Given data: Begin
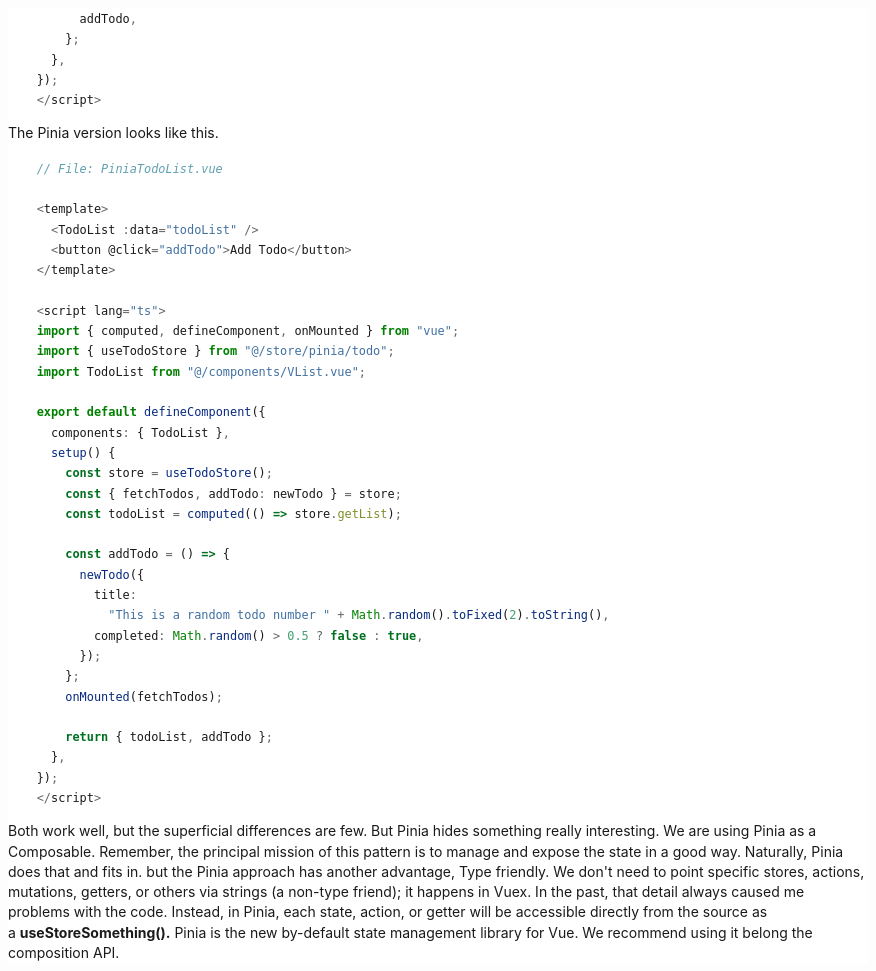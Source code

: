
 ```ts
          addTodo,
        };
      },
    });
    </script>
```

The Pinia version looks like this.

```ts
    // File: PiniaTodoList.vue

    <template>
      <TodoList :data="todoList" />
      <button @click="addTodo">Add Todo</button>
    </template>
    
    <script lang="ts">
    import { computed, defineComponent, onMounted } from "vue";
    import { useTodoStore } from "@/store/pinia/todo";
    import TodoList from "@/components/VList.vue";
    
    export default defineComponent({
      components: { TodoList },
      setup() {
        const store = useTodoStore();
        const { fetchTodos, addTodo: newTodo } = store;
        const todoList = computed(() => store.getList);
    
        const addTodo = () => {
          newTodo({
            title:
              "This is a random todo number " + Math.random().toFixed(2).toString(),
            completed: Math.random() > 0.5 ? false : true,
          });
        };
        onMounted(fetchTodos);
    
        return { todoList, addTodo };
      },
    });
    </script>
```

Both work well, but the superficial differences are few. But Pinia hides something really interesting. We are using Pinia as a Composable. Remember, the principal mission of this pattern is to manage and expose the state in a good way. Naturally, Pinia does that and fits in. but the Pinia approach has another advantage, Type friendly. We don't need to point specific stores, actions, mutations, getters, or others via strings (a non-type friend); it happens in Vuex. In the past, that detail always caused me problems with the code. Instead, in Pinia, each state, action, or getter will be accessible directly from the source as a **useStoreSomething().** Pinia is the new by-default state management library for Vue. We recommend using it belong the composition API.
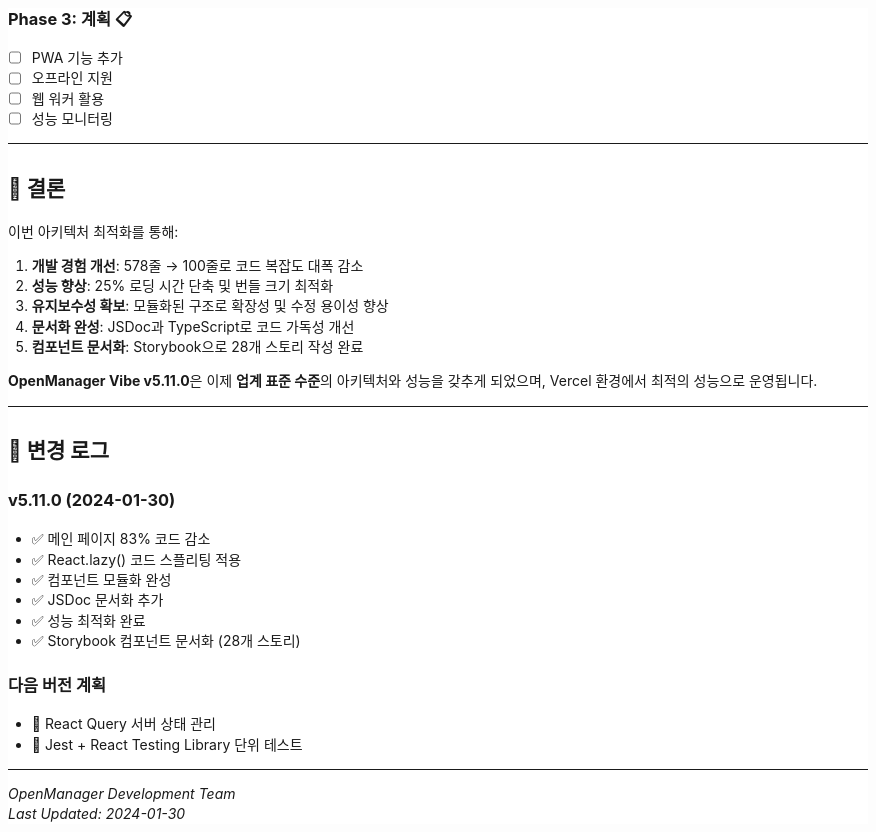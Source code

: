 ### Phase 3: 계획 📋
- [ ] PWA 기능 추가
- [ ] 오프라인 지원
- [ ] 웹 워커 활용
- [ ] 성능 모니터링

---

## 🎯 결론

이번 아키텍처 최적화를 통해:

1. **개발 경험 개선**: 578줄 → 100줄로 코드 복잡도 대폭 감소
2. **성능 향상**: 25% 로딩 시간 단축 및 번들 크기 최적화  
3. **유지보수성 확보**: 모듈화된 구조로 확장성 및 수정 용이성 향상
4. **문서화 완성**: JSDoc과 TypeScript로 코드 가독성 개선
5. **컴포넌트 문서화**: Storybook으로 28개 스토리 작성 완료

**OpenManager Vibe v5.11.0**은 이제 **업계 표준 수준**의 아키텍처와 성능을 갖추게 되었으며, Vercel 환경에서 최적의 성능으로 운영됩니다.

---

## 📝 변경 로그

### v5.11.0 (2024-01-30)
- ✅ 메인 페이지 83% 코드 감소
- ✅ React.lazy() 코드 스플리팅 적용
- ✅ 컴포넌트 모듈화 완성
- ✅ JSDoc 문서화 추가
- ✅ 성능 최적화 완료
- ✅ Storybook 컴포넌트 문서화 (28개 스토리)

### 다음 버전 계획
- 🔄 React Query 서버 상태 관리
- 🔄 Jest + React Testing Library 단위 테스트

---

*OpenManager Development Team*  
*Last Updated: 2024-01-30*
Given data: End
Exercise brief →
Write out exactly those lines running from the line with "- ✅ 성능 최적화 완료" to the end of the data above, the first and last included.

Answer below →
- ✅ 성능 최적화 완료
- ✅ Storybook 컴포넌트 문서화 (28개 스토리)

### 다음 버전 계획
- 🔄 React Query 서버 상태 관리
- 🔄 Jest + React Testing Library 단위 테스트

---

*OpenManager Development Team*  
*Last Updated: 2024-01-30*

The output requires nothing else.